Read the records below and report each line in which "traffic" occurs.

Stored data:
..............................
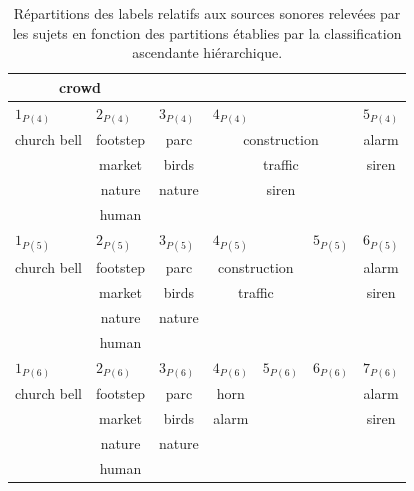 \begin{table}[t]
\begin{tabular}{c|c|c|c|c|c|c}
\multicolumn{2}{c|}{crowd}       &          & \multicolumn{3}{c|}{}             &  \\      
\hline
\multicolumn{1}{l|}{$1_{P(4)}$} & \multicolumn{1}{l|}{$2_{P(4)}$} & \multicolumn{1}{l|}{$3_{P(4)}$}  & \multicolumn{3}{l|}{$4_{P(4)}$} & \multicolumn{1}{l}{$5_{P(4)}$} \\
church bell         & footstep   & parc   & \multicolumn{3}{c|}{construction} & alarm\\
                    & market     & birds  & \multicolumn{3}{c|}{traffic}      & siren\\
                    & nature     & nature & \multicolumn{3}{c|}{siren}        & \\
                    & human      &        & \multicolumn{3}{c|}{}             & \\
\hline
\multicolumn{1}{l|}{$1_{P(5)}$} & \multicolumn{1}{l|}{$2_{P(5)}$} & \multicolumn{1}{l|}{$3_{P(5)}$}  & \multicolumn{2}{l|}{$4_{P(5)}$} & \multicolumn{1}{l|}{$5_{P(5)}$} & \multicolumn{1}{l}{$6_{P(5)}$}\\ 
church bell          & footstep & parc   & \multicolumn{2}{c|}{construction} &     & alarm\\     
                     & market   & birds  & \multicolumn{2}{c|}{traffic}      &     & siren\\  
                     & nature   & nature & \multicolumn{2}{c|}{}             &     &  \\  
                     & human    &        & \multicolumn{2}{c|}{}             &     &  \\                  
\hline
\multicolumn{1}{l|}{$1_{P(6)}$} & \multicolumn{1}{l|}{$2_{P(6)}$} & \multicolumn{1}{l|}{$3_{P(6)}$}  & \multicolumn{1}{l|}{$4_{P(6)}$} & \multicolumn{1}{l|}{$5_{P(6)}$} & \multicolumn{1}{l|}{$6_{P(6)}$} & \multicolumn{1}{l}{$7_{P(6)}$} \\  
church bell          & footstep    & parc   & horn       &      &     & alarm \\        
                     & market      & birds  & alarm      &      &     & siren \\  
                     & nature      & nature &            &      &     & \\  
                     & human       &        &            &      &     & \\  
\hline
\end{tabular}
\vspace{0.5mm}
\caption{Répartitions des labels relatifs aux sources sonores relevées par les sujets en fonction des partitions établies par la classification ascendante hiérarchique.}
\label{tab:markerHacSource}
\end{table}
..............................
ANSWER TO THE EXERCISE:
                    & market     & birds  & \multicolumn{3}{c|}{traffic}      & siren\\
                     & market   & birds  & \multicolumn{2}{c|}{traffic}      &     & siren\\  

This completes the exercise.